In the records below, some lines contain the word "Classes". Copy each of them.

▶ **Data for this task**:
* * * * * * *
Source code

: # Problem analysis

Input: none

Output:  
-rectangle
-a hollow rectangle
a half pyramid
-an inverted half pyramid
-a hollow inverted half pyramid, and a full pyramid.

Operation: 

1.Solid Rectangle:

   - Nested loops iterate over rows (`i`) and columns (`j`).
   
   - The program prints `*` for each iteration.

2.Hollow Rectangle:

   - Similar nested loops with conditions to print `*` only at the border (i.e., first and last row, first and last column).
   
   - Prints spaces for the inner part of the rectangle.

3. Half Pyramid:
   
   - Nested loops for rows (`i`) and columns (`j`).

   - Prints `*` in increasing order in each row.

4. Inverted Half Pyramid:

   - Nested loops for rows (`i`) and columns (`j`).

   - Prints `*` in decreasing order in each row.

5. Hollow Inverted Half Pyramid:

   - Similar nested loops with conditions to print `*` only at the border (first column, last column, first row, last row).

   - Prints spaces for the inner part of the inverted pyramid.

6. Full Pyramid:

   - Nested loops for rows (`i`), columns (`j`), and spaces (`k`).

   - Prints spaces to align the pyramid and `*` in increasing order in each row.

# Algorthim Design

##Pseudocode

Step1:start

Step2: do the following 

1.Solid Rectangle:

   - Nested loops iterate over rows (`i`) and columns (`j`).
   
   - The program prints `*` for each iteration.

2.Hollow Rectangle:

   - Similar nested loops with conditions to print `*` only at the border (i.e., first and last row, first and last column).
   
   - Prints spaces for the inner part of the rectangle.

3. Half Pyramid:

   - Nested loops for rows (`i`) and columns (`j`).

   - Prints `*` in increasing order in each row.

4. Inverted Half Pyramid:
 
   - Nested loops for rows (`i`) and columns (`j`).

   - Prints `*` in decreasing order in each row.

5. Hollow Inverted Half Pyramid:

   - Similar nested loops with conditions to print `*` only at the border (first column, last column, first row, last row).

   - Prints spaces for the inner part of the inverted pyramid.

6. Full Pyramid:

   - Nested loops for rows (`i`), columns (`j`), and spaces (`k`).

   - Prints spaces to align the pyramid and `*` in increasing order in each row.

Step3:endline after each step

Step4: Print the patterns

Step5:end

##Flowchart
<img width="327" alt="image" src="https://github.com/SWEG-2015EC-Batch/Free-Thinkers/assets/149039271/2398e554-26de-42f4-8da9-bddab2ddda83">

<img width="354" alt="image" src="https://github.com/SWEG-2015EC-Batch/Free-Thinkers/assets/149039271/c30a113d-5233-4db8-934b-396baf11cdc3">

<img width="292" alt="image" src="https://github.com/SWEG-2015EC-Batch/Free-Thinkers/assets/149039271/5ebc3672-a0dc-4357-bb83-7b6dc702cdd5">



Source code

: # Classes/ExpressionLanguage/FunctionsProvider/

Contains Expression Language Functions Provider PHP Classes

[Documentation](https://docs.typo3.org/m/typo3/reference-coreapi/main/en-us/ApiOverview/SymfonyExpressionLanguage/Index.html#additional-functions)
* * * * * * *
▶ **Answer to this task**:
: # Classes/ExpressionLanguage/FunctionsProvider/
Contains Expression Language Functions Provider PHP Classes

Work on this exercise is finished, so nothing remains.